▶ [Task]:
With the pictures left out, copy the records below exactly from the first line down to the line holding "2: vanish tiny", and include that line.

▶ [Source data]:

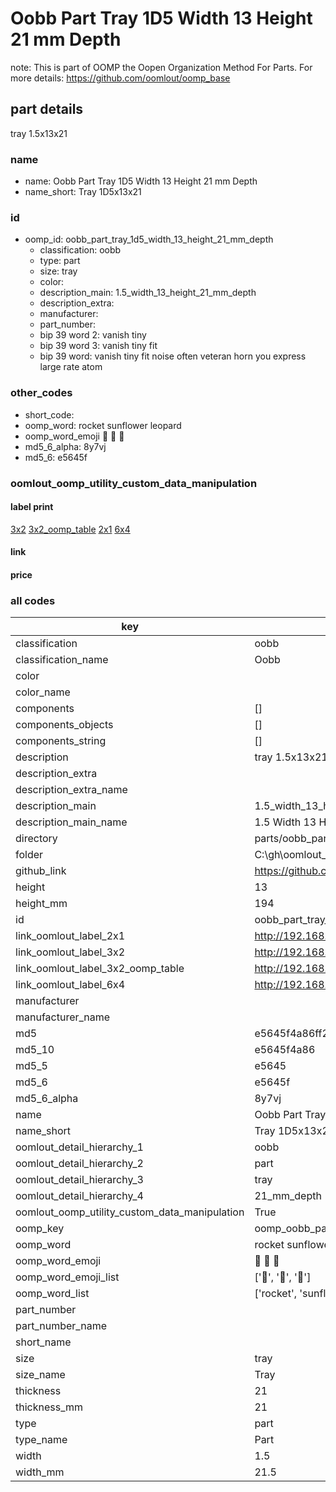 # Oobb Part Tray 1D5 Width 13 Height 21 mm Depth  

note: This is part of OOMP the Oopen Organization Method For Parts. For more details: https://github.com/oomlout/oomp_base

##  part details
  



tray 1.5x13x21



### name
* name: Oobb Part Tray 1D5 Width 13 Height 21 mm Depth
* name_short: Tray 1D5x13x21 
### id
* oomp_id: oobb_part_tray_1d5_width_13_height_21_mm_depth
  * classification: oobb
  * type: part
  * size: tray
  * color: 
  * description_main: 1.5_width_13_height_21_mm_depth
  * description_extra: 
  * manufacturer: 
  * part_number: 
  * bip 39 word 2: vanish tiny
  * bip 39 word 3: vanish tiny fit
  * bip 39 word: vanish tiny fit noise often veteran horn you express large rate atom

### other_codes
* short_code: 
* oomp_word: rocket sunflower leopard
* oomp_word_emoji :rocket: :sunflower: :leopard:
* md5_6_alpha: 8y7vj
* md5_6: e5645f






### oomlout_oomp_utility_custom_data_manipulation
#### label print
[3x2](http://192.168.1.245:1112/?label=oomp%208y7vj)
[3x2_oomp_table](http://192.168.1.108:1112/?label=oomp%208y7vj)
[2x1](http://192.168.1.242:1112/?label=oomp%208y7vj)
[6x4](http://192.168.1.55:1112/?label=oomp%208y7vj)    

#### link

                              

#### price







### all codes 
| key | value |  
| --- | --- |  
| classification | oobb |  
| classification_name | Oobb |  
| color |  |  
| color_name |  |  
| components | [] |  
| components_objects | [] |  
| components_string | [] |  
| description | tray 1.5x13x21 |  
| description_extra |  |  
| description_extra_name |  |  
| description_main | 1.5_width_13_height_21_mm_depth |  
| description_main_name | 1.5 Width 13 Height 21 mm Depth |  
| directory | parts/oobb_part_tray_1d5_width_13_height_21_mm_depth |  
| folder | C:\gh\oomlout_oobb_version_4_generated_parts\parts\oobb_part_tray_1d5_width_13_height_21_mm_depth |  
| github_link | https://github.com/oomlout/oomlout_oomp_part_src/tree/main/parts/oobb_part_tray_1d5_width_13_height_21_mm_depth |  
| height | 13 |  
| height_mm | 194 |  
| id | oobb_part_tray_1d5_width_13_height_21_mm_depth |  
| link_oomlout_label_2x1 | http://192.168.1.242:1112/?label=oomp%208y7vj |  
| link_oomlout_label_3x2 | http://192.168.1.245:1112/?label=oomp%208y7vj |  
| link_oomlout_label_3x2_oomp_table | http://192.168.1.108:1112/?label=oomp%208y7vj |  
| link_oomlout_label_6x4 | http://192.168.1.55:1112/?label=oomp%208y7vj |  
| manufacturer |  |  
| manufacturer_name |  |  
| md5 | e5645f4a86ff2db3ccccd95cafb89f8a |  
| md5_10 | e5645f4a86 |  
| md5_5 | e5645 |  
| md5_6 | e5645f |  
| md5_6_alpha | 8y7vj |  
| name | Oobb Part Tray 1D5 Width 13 Height 21 mm Depth |  
| name_short | Tray 1D5x13x21  |  
| oomlout_detail_hierarchy_1 | oobb |  
| oomlout_detail_hierarchy_2 | part |  
| oomlout_detail_hierarchy_3 | tray |  
| oomlout_detail_hierarchy_4 | 21_mm_depth |  
| oomlout_oomp_utility_custom_data_manipulation | True |  
| oomp_key | oomp_oobb_part_tray_1d5_width_13_height_21_mm_depth |  
| oomp_word | rocket sunflower leopard |  
| oomp_word_emoji | :rocket: :sunflower: :leopard: |  
| oomp_word_emoji_list | [':rocket:', ':sunflower:', ':leopard:'] |  
| oomp_word_list | ['rocket', 'sunflower', 'leopard'] |  
| part_number |  |  
| part_number_name |  |  
| short_name |  |  
| size | tray |  
| size_name | Tray |  
| thickness | 21 |  
| thickness_mm | 21 |  
| type | part |  
| type_name | Part |  
| width | 1.5 |  
| width_mm | 21.5 |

▶ [Result below]:
 # Oobb Part Tray 1D5 Width 13 Height 21 mm Depth  

note: This is part of OOMP the Oopen Organization Method For Parts. For more details: https://github.com/oomlout/oomp_base

##  part details
  



tray 1.5x13x21



### name
* name: Oobb Part Tray 1D5 Width 13 Height 21 mm Depth
* name_short: Tray 1D5x13x21 
### id
* oomp_id: oobb_part_tray_1d5_width_13_height_21_mm_depth
  * classification: oobb
  * type: part
  * size: tray
  * color: 
  * description_main: 1.5_width_13_height_21_mm_depth
  * description_extra: 
  * manufacturer: 
  * part_number: 
  * bip 39 word 2: vanish tiny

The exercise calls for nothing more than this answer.